Arrgh!. I forgot that given A23x, for example, x can also be A, 2, or 3, not only 5 to K. So, for the turn, my equation would be =(98*256+3*16*6*12)/COMBIN(52,4).

It's incredible how often I can mess up on these fairly mundane combinatorial problems.

Thx.

No worries.

By the way, what prob did you get for the Exactly-4-cards-to-a-Straight on the river?
I am getting a different prob than Wiki got but have not double-checked my work.

Edit: I just realized that Wiki's prob is for exactly 4 cards in sequence on the river (such as 3456K), but excludes other ways to have 4-to-a-straight (such as 3457K).

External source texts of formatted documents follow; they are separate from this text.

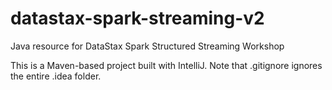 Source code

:# datastax-spark-streaming-v2
Java resource for DataStax Spark Structured Streaming Workshop

This is a Maven-based project built with IntelliJ.  Note that .gitignore ignores the entire .idea folder.

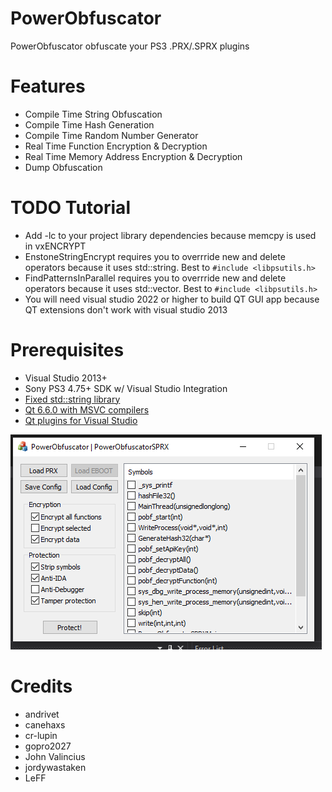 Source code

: # PowerObfuscator
PowerObfuscator obfuscate your PS3 .PRX/.SPRX plugins

# Features
- Compile Time String Obfuscation
- Compile Time Hash Generation
- Compile Time Random Number Generator
- Real Time Function Encryption & Decryption
- Real Time Memory Address Encryption & Decryption
- Dump Obfuscation


# TODO Tutorial
- Add -lc to your project library dependencies because memcpy is used in vxENCRYPT
- EnstoneStringEncrypt requires you to overrride new and delete operators because it uses std::string. Best to `#include <libpsutils.h>`
- FindPatternsInParallel requires you to overrride new and delete operators because it uses std::vector. Best to `#include <libpsutils.h>`
- You will need visual studio 2022 or higher to build QT GUI app because QT extensions don't work with visual studio 2013 

 
# Prerequisites
- Visual Studio 2013+
- Sony PS3 4.75+ SDK w/ Visual Studio Integration
- [Fixed std::string library](https://github.com/skiff/libpsutil/releases)
- [Qt 6.6.0 with MSVC compilers](https://www.qt.io/download-qt-installer)
- [Qt plugins for Visual Studio](https://www.youtube.com/watch?v=rH2Kq2BIGVs)

![Preview](https://github.com/TheRouletteBoi/PowerObfuscator/blob/master/Assets/Screenshots/Preview.PNG)


# Credits
- andrivet
- canehaxs
- cr-lupin
- gopro2027
- John Valincius
- jordywastaken
- LeFF
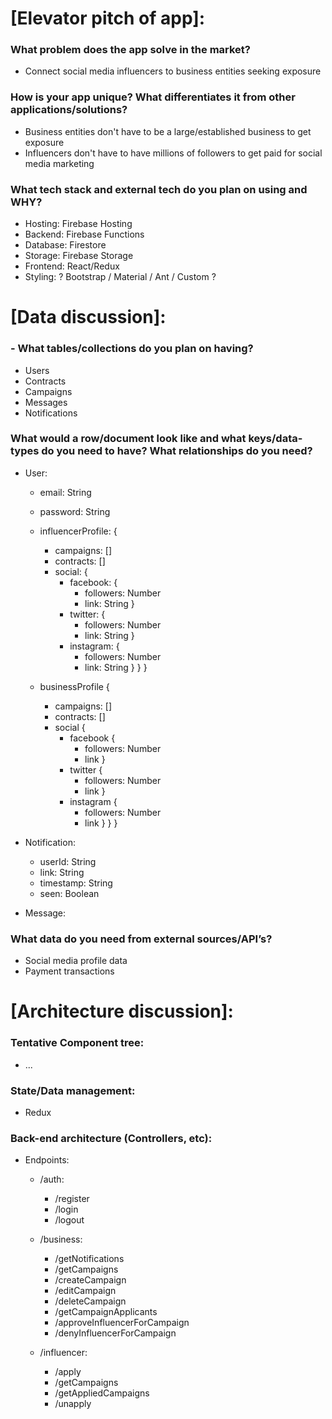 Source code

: # [Elevator pitch of app]:
### What problem does the app solve in the market?
  - Connect social media influencers to business entities seeking exposure

### How is your app unique?  What differentiates it from other applications/solutions?
  - Business entities don't have to be a large/established business to get exposure
  - Influencers don't have to have millions of followers to get paid for social media marketing

### What tech stack and external tech do you plan on using and WHY?
  - Hosting: Firebase Hosting
  - Backend: Firebase Functions
  - Database: Firestore
  - Storage: Firebase Storage
  - Frontend: React/Redux
  - Styling: ? Bootstrap / Material / Ant / Custom ?

# [Data discussion]:
### - What tables/collections do you plan on having?
  - Users
  - Contracts
  - Campaigns
  - Messages
  - Notifications

### What would a row/document look like and what keys/data-types do you need to have?  What relationships do you need?
  - User:
    - email: String
    - password: String

    - influencerProfile: {
      - campaigns: []
      - contracts: []
      - social: {
        - facebook: {
          - followers: Number
          - link: String
        }
        - twitter: {
          - followers: Number
          - link: String
        }
        - instagram: {
          - followers: Number
          - link: String
        }
      }
    }

    - businessProfile {
      - campaigns: []
      - contracts: []
      - social {
        - facebook {
          - followers: Number
          - link
        }
        - twitter {
          - followers: Number
          - link
        }
        - instagram {
          - followers: Number
          - link
        }
      }
    }
  
    
  - Notification: 
    - userId: String
    - link: String
    - timestamp: String
    - seen: Boolean
  

  - Message: 



### What data do you need from external sources/API’s?
  - Social media profile data
  - Payment transactions

# [Architecture discussion]:
### Tentative Component tree:
  - ...

### State/Data management:
  - Redux

### Back-end architecture (Controllers, etc):
  - Endpoints: 
    - /auth:
      - /register
      - /login
      - /logout
    
    - /business:
      - /getNotifications
      - /getCampaigns
      - /createCampaign
      - /editCampaign
      - /deleteCampaign
      - /getCampaignApplicants
      - /approveInfluencerForCampaign
      - /denyInfluencerForCampaign
    
    - /influencer:
      - /apply
      - /getCampaigns
      - /getAppliedCampaigns
      - /unapply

Maybe this was already obvious.

Okay, here is what I got for the probability of having Exactly-4-cards-to-a-Straight on the river (not 5).

This is a little messy, but I think at this stage getting the right answer takes priority over pretty exposition.

Case I. Exactly 4-cards-in-Sequence (not 5)

Clearly A-4 and J-A are C(4,1)*C(4,1)*C(4,1)*C(4,1)*C(52-5*4,1) + C(4,1)*C(4,2)*C(4,1)*C(4,1)*C(4,1) = 9728

And 2-5 thru T-K are C(4,1)*C(4,1)*C(4,1)*C(4,1)*C(52-6*4,1) + C(4,1)*C(4,2)*C(4,1)*C(4,1)*C(4,1) = 8704

So Case I subtotal = 2*9728 + 9*8704 = 97792 (this is what Wiki gives)

Case II: 4-to-a-Straight but not 4-in-Sequence
Here it matters how the 4 cards are "distributed" such as 3457, 3467, 3567; the middle case must be treated differently

Anyway, for A-5 and T-A bookends, there are two cases of 9728 and one case of 8704 (for a total of 28160).

For 2-6 thru 9-K bookends, there are two cases of 8704 and one case of 9728 (for a total of 27136).

However, we have done a bunch of double-counting above. For example, 34678 is counted above as 3467 and 4678. It turns out that there are 9*3-1 = 26 of these boards which are being double-counted. And there are 4^5 = 1024 boards of five distinct ranks of each kind.

So Case II subtotal = 2*28160 + 8*27136 - 26*1024 = 246784

Therefore, GRAND TOTAL = 97792 + 246784 = 344,576

And Prob = 344,576 / 2,598,960 = 0.132582264

I ran this thru my deal-all-possible-boards program and got this answer, so I am pretty sure it is correct.

Oh, I'm pretty sure they meant 4 in sequence (I'm pretty sure it was previously worded that way) and I now get what wiki gets and you did too in case 1. I did not do case II.

Crapola. I thought Case II was the most "interesting".